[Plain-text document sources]
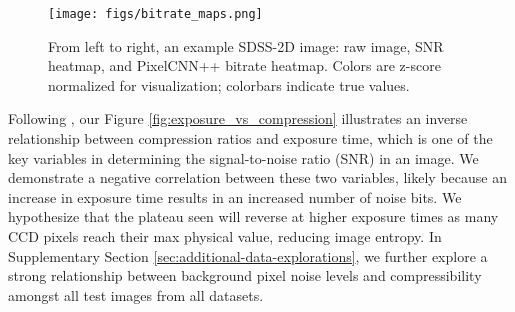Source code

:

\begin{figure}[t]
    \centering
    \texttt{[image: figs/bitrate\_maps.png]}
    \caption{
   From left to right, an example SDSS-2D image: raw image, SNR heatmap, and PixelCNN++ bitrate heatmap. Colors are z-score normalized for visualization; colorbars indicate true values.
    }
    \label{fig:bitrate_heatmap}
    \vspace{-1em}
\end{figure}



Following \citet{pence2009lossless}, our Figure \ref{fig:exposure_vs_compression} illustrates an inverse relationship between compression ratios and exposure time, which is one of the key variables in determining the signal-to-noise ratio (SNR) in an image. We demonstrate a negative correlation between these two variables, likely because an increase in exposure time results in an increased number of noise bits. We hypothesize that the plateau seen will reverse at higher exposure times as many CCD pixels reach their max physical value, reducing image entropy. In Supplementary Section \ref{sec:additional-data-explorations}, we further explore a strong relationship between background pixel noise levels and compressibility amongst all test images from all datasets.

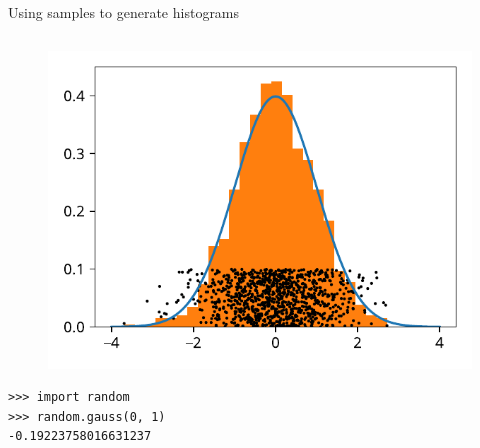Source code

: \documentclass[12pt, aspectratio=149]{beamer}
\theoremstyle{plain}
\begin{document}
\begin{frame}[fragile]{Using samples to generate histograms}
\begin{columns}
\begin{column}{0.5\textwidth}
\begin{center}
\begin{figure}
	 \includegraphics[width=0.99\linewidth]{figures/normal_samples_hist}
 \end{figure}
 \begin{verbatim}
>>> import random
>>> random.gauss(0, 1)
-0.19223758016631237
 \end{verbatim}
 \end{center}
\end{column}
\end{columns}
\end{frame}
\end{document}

• **EXERCISE PROMPT**: Number of lines containing "begin" in the data: state it and nothing more.

• **SOLVED PROBLEM**: 8